WHAT THIS TASK INVOLVES:
Up to and including the line containing "- Escribe el", set down each line of the entries below exactly, starting from the first, and leave out the rest.
** Opening DATA SUPPLIED block **
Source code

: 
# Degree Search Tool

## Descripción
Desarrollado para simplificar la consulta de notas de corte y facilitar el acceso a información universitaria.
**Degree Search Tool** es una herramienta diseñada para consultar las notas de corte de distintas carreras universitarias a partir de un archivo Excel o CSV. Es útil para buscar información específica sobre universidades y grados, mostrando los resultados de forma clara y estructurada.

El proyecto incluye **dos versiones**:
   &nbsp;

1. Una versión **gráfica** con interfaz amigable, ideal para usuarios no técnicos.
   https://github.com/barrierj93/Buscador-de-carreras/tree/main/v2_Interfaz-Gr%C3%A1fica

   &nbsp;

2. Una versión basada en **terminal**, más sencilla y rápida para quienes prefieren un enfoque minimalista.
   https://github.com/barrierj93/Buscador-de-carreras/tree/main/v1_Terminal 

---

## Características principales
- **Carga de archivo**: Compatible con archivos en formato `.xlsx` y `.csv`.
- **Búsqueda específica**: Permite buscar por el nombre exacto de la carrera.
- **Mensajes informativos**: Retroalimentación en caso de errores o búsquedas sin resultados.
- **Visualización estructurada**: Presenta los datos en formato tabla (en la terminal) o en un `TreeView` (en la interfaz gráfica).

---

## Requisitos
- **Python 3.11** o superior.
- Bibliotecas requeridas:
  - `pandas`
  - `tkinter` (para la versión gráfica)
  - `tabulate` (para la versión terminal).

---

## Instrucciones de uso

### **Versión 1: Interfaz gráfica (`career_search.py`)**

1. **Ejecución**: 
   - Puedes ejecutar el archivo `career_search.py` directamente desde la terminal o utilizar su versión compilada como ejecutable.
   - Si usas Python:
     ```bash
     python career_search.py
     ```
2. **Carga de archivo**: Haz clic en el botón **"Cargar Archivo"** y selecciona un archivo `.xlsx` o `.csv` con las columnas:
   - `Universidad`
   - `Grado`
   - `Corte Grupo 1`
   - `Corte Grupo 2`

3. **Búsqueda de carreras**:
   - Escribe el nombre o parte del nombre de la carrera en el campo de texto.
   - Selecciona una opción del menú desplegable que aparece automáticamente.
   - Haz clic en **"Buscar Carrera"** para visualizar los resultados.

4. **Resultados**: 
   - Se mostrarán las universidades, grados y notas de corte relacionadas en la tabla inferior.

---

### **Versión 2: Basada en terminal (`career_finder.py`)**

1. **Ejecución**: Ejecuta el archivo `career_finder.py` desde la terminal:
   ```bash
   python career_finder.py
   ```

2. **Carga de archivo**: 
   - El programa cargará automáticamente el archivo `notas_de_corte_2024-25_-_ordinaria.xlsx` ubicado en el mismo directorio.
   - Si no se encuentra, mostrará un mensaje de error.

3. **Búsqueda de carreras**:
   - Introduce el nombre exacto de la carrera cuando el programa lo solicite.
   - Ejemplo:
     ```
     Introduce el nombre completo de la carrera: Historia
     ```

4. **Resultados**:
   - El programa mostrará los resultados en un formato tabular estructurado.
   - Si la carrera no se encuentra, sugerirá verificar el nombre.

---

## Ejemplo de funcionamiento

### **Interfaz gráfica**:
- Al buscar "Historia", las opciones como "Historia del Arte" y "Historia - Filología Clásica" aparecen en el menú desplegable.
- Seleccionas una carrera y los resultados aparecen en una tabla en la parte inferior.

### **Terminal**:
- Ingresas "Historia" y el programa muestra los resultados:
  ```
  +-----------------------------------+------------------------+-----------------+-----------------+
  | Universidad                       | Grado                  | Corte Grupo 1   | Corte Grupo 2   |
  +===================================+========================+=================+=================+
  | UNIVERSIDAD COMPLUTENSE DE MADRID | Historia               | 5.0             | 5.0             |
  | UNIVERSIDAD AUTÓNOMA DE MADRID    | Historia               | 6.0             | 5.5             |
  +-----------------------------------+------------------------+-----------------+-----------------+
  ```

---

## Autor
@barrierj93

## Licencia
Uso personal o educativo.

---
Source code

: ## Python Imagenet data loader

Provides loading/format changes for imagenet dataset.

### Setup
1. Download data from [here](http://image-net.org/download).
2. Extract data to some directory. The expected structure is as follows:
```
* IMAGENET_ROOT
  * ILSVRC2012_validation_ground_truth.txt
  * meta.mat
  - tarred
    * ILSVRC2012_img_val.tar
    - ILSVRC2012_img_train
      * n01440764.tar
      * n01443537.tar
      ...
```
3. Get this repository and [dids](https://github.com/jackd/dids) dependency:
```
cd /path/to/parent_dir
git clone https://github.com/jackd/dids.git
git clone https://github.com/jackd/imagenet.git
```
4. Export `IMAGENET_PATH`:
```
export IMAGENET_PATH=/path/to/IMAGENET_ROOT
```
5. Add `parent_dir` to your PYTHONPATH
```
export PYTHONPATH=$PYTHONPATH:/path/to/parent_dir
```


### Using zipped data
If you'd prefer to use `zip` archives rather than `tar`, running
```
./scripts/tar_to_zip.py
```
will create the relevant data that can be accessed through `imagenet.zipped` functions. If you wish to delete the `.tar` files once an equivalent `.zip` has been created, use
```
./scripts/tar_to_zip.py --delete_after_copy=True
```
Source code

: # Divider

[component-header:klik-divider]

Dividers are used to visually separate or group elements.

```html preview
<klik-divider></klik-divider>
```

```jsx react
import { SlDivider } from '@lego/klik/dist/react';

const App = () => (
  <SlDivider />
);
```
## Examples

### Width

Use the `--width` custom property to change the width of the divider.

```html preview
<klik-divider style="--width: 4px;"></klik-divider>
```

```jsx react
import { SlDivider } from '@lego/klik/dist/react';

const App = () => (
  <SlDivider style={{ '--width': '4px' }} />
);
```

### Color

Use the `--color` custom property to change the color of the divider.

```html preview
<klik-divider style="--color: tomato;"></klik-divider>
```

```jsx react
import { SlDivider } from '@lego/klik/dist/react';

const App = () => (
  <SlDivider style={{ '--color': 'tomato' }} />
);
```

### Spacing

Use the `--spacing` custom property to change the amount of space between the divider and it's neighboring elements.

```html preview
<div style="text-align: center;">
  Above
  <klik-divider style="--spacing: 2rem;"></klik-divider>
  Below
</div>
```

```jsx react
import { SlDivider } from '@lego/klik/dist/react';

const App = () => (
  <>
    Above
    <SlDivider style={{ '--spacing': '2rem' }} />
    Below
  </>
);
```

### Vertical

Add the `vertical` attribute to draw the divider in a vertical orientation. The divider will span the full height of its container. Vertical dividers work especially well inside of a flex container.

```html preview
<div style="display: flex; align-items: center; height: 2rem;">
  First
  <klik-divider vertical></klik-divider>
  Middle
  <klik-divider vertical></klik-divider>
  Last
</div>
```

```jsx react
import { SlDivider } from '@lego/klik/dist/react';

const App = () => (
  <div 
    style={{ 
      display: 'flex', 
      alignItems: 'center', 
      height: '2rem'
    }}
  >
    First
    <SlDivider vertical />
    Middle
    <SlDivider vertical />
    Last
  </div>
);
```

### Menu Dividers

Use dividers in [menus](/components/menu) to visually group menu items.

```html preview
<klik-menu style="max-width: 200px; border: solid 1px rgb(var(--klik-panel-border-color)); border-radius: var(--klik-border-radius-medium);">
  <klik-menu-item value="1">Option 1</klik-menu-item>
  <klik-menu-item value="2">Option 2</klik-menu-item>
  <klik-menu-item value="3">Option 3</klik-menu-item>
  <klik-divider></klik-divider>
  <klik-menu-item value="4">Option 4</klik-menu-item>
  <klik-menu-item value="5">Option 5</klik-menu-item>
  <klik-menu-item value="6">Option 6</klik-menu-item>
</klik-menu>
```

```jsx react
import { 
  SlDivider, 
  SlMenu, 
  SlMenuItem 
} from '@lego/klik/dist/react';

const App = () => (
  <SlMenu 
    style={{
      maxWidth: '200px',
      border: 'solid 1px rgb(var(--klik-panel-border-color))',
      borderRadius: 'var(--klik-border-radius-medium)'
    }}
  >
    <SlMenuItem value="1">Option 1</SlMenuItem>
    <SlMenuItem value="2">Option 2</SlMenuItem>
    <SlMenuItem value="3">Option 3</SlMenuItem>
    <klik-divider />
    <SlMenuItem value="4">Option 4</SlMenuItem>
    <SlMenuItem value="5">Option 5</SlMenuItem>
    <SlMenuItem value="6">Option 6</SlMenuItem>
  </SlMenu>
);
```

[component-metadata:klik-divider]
** Closing DATA SUPPLIED block **
ANSWER SECTION:
Source code

: 
# Degree Search Tool

## Descripción
Desarrollado para simplificar la consulta de notas de corte y facilitar el acceso a información universitaria.
**Degree Search Tool** es una herramienta diseñada para consultar las notas de corte de distintas carreras universitarias a partir de un archivo Excel o CSV. Es útil para buscar información específica sobre universidades y grados, mostrando los resultados de forma clara y estructurada.

El proyecto incluye **dos versiones**:
   &nbsp;

1. Una versión **gráfica** con interfaz amigable, ideal para usuarios no técnicos.
   https://github.com/barrierj93/Buscador-de-carreras/tree/main/v2_Interfaz-Gr%C3%A1fica

   &nbsp;

2. Una versión basada en **terminal**, más sencilla y rápida para quienes prefieren un enfoque minimalista.
   https://github.com/barrierj93/Buscador-de-carreras/tree/main/v1_Terminal 

---

## Características principales
- **Carga de archivo**: Compatible con archivos en formato `.xlsx` y `.csv`.
- **Búsqueda específica**: Permite buscar por el nombre exacto de la carrera.
- **Mensajes informativos**: Retroalimentación en caso de errores o búsquedas sin resultados.
- **Visualización estructurada**: Presenta los datos en formato tabla (en la terminal) o en un `TreeView` (en la interfaz gráfica).

---

## Requisitos
- **Python 3.11** o superior.
- Bibliotecas requeridas:
  - `pandas`
  - `tkinter` (para la versión gráfica)
  - `tabulate` (para la versión terminal).

---

## Instrucciones de uso

### **Versión 1: Interfaz gráfica (`career_search.py`)**

1. **Ejecución**: 
   - Puedes ejecutar el archivo `career_search.py` directamente desde la terminal o utilizar su versión compilada como ejecutable.
   - Si usas Python:
     ```bash
     python career_search.py
     ```
2. **Carga de archivo**: Haz clic en el botón **"Cargar Archivo"** y selecciona un archivo `.xlsx` o `.csv` con las columnas:
   - `Universidad`
   - `Grado`
   - `Corte Grupo 1`
   - `Corte Grupo 2`

3. **Búsqueda de carreras**:
   - Escribe el nombre o parte del nombre de la carrera en el campo de texto.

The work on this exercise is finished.